03 Jan Drones and Natural Disasters
There’s a lot to be said about drones and natural disasters. 2017 was a year that many of us in the US watched natural disasters devastate parts of the country. If anything, this past year has taught us that we are stronger together and that even the worst natural disasters are not enough to stop the resilience of people. Most of the footage that those of us on the outside of these disasters watched were filmed with one of today’s most useful machines: the drone. However, the drone helped in more ways than you could imagine this past year. Here are the ways that drones helped in the recovery process after Hurricane Irma and Harvey.
In the days after Hurricane Harvey, the Federal Aviation Administration issued 137 airspace authorizations for drone-related recover efforts in the Houston area. Shortly after, the FAA issued 132 airspace authorizations in the Florida area after Hurricane Irma. Hundreds of drones were used for hurricane recovery efforts: for surveys, helping with insurance claims, restoring power, and more.
Search and Rescue
In Houston, a team from Texas A&M University flew 119 drone flights in eight days between Aug. 25th and Sep. 4th.

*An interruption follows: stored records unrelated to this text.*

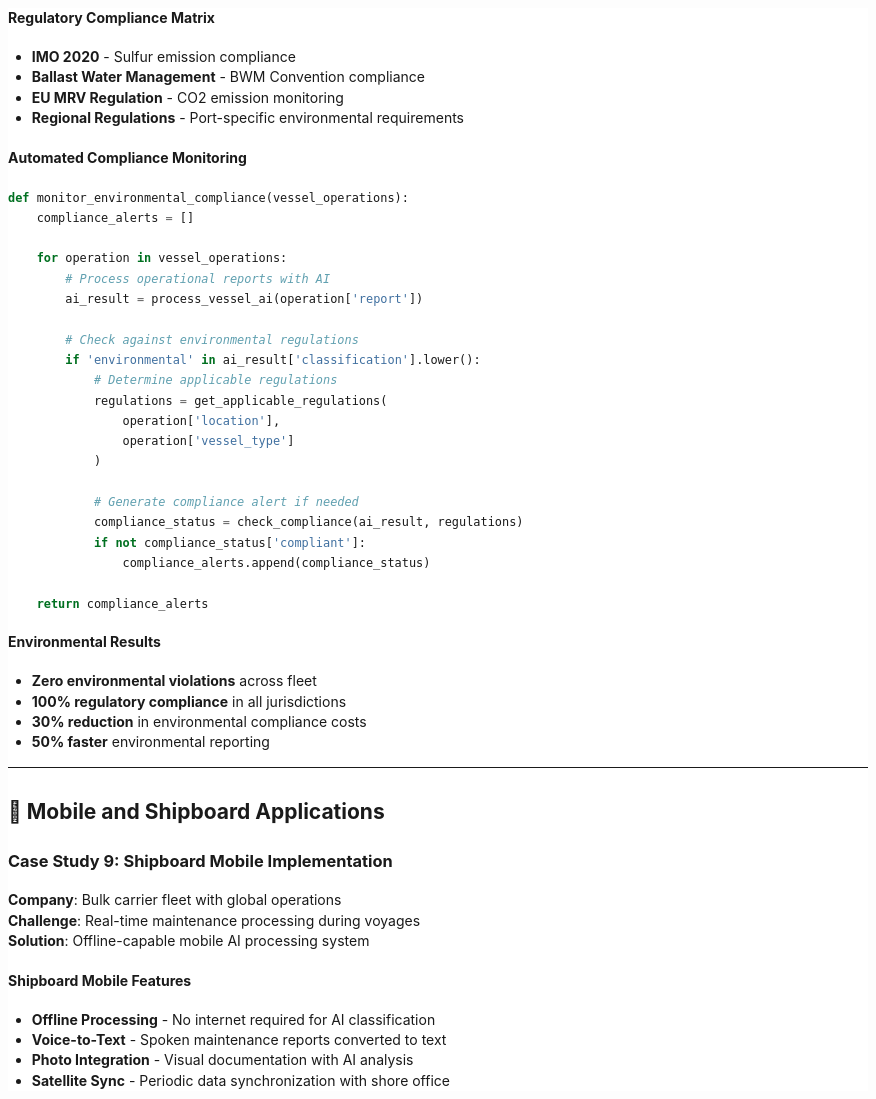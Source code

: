 #### **Regulatory Compliance Matrix**
- **IMO 2020** - Sulfur emission compliance
- **Ballast Water Management** - BWM Convention compliance
- **EU MRV Regulation** - CO2 emission monitoring
- **Regional Regulations** - Port-specific environmental requirements

#### **Automated Compliance Monitoring**
```python
def monitor_environmental_compliance(vessel_operations):
    compliance_alerts = []
    
    for operation in vessel_operations:
        # Process operational reports with AI
        ai_result = process_vessel_ai(operation['report'])
        
        # Check against environmental regulations
        if 'environmental' in ai_result['classification'].lower():
            # Determine applicable regulations
            regulations = get_applicable_regulations(
                operation['location'], 
                operation['vessel_type']
            )
            
            # Generate compliance alert if needed
            compliance_status = check_compliance(ai_result, regulations)
            if not compliance_status['compliant']:
                compliance_alerts.append(compliance_status)
    
    return compliance_alerts
```

#### **Environmental Results**
- **Zero environmental violations** across fleet
- **100% regulatory compliance** in all jurisdictions
- **30% reduction** in environmental compliance costs
- **50% faster** environmental reporting

---

## 📱 **Mobile and Shipboard Applications**

### **Case Study 9: Shipboard Mobile Implementation**
**Company**: Bulk carrier fleet with global operations  
**Challenge**: Real-time maintenance processing during voyages  
**Solution**: Offline-capable mobile AI processing system  

#### **Shipboard Mobile Features**
- **Offline Processing** - No internet required for AI classification
- **Voice-to-Text** - Spoken maintenance reports converted to text
- **Photo Integration** - Visual documentation with AI analysis
- **Satellite Sync** - Periodic data synchronization with shore office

These drones monitored levees and measured damage in addition to spotting people in need and rescuing them during this difficult time.
ABC and CNN aired drone footage to show viewers what the areas looked like before and after the storm. This spread awareness to the actual devastation by giving viewers a birds-eye view of the landscape. Since people were able to see the effect of the storm, more and more people and companies pitched in to help financially, resourcefully, and emotionally.

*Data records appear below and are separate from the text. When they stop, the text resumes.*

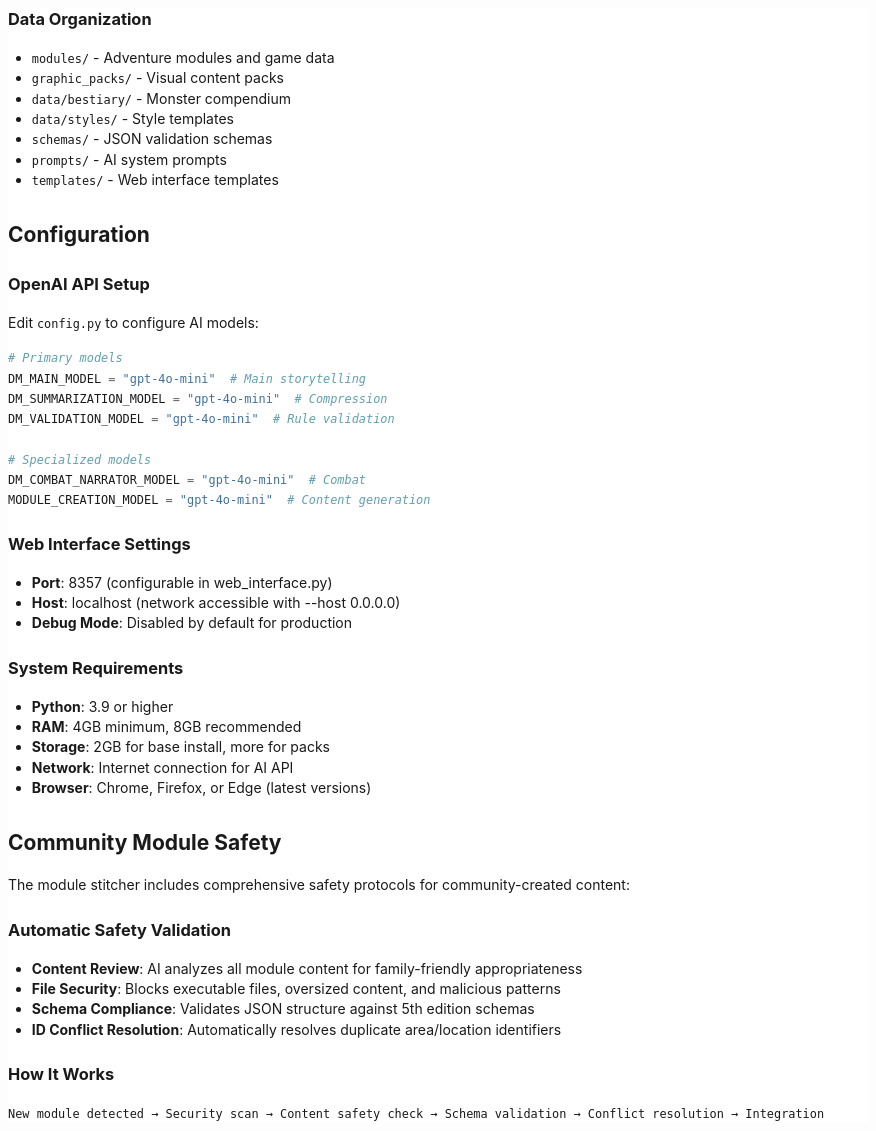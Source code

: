### Data Organization
- `modules/` - Adventure modules and game data
- `graphic_packs/` - Visual content packs
- `data/bestiary/` - Monster compendium
- `data/styles/` - Style templates
- `schemas/` - JSON validation schemas
- `prompts/` - AI system prompts
- `templates/` - Web interface templates

## Configuration

### OpenAI API Setup
Edit `config.py` to configure AI models:

```python
# Primary models
DM_MAIN_MODEL = "gpt-4o-mini"  # Main storytelling
DM_SUMMARIZATION_MODEL = "gpt-4o-mini"  # Compression
DM_VALIDATION_MODEL = "gpt-4o-mini"  # Rule validation

# Specialized models
DM_COMBAT_NARRATOR_MODEL = "gpt-4o-mini"  # Combat
MODULE_CREATION_MODEL = "gpt-4o-mini"  # Content generation
```

### Web Interface Settings
- **Port**: 8357 (configurable in web_interface.py)
- **Host**: localhost (network accessible with --host 0.0.0.0)
- **Debug Mode**: Disabled by default for production

### System Requirements
- **Python**: 3.9 or higher
- **RAM**: 4GB minimum, 8GB recommended
- **Storage**: 2GB for base install, more for packs
- **Network**: Internet connection for AI API
- **Browser**: Chrome, Firefox, or Edge (latest versions)

## Community Module Safety

The module stitcher includes comprehensive safety protocols for community-created content:

### Automatic Safety Validation
- **Content Review**: AI analyzes all module content for family-friendly appropriateness
- **File Security**: Blocks executable files, oversized content, and malicious patterns
- **Schema Compliance**: Validates JSON structure against 5th edition schemas
- **ID Conflict Resolution**: Automatically resolves duplicate area/location identifiers

### How It Works
```
New module detected → Security scan → Content safety check → Schema validation → Conflict resolution → Integration
```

The National Guard used drones to perform an aerial survey to show an aerial view of the disaster and determine which areas needed to be prioritized for assistance.
The U.S Customs and Border protection used drones to map areas in Key West, Miami, and Jacksonville. This allowed them to inspect infrastructure such as power plants for the federal emergency management agency.
The Texas railroad company used drones to survey damage along a major rail line.
This is a really important one. Airbus Aerial is using drones to help insurance companies handle insurance claims. Airbus Aerial technology allows insurers access to its archives of data to see what a given area looked like before a storm. These drones can gather data, and paired with manned aircraft and satellite data can give an image of sites before and after the hurricane. This helped insurance companies prioritize the hardest hit areas and efficiently deploy their on-site adjusters to the places they were needed most.
The Jacksonville Electric Authority in Florida used drones to restore power after severe outages that affect 6 million residents. Within 24 hours of the storm, these drones were able to assess the damage.
Drones are becoming an integral part of disaster relief efforts. The view from above is key for humanitarian response, which explains why satellite imagery has played a pivotal role in relief operations for almost two decades now. Here at V-drone, we are strong proponents of community-centered approaches to humanitarian resources. A community is key when it comes to recovery after a disaster. From all of us here at V-drone, we hope that you all have a safe and Happy New Year and that everyone has learned how to remain strong no matter what life throws at us. Goodbye 2017, and welcome 2018!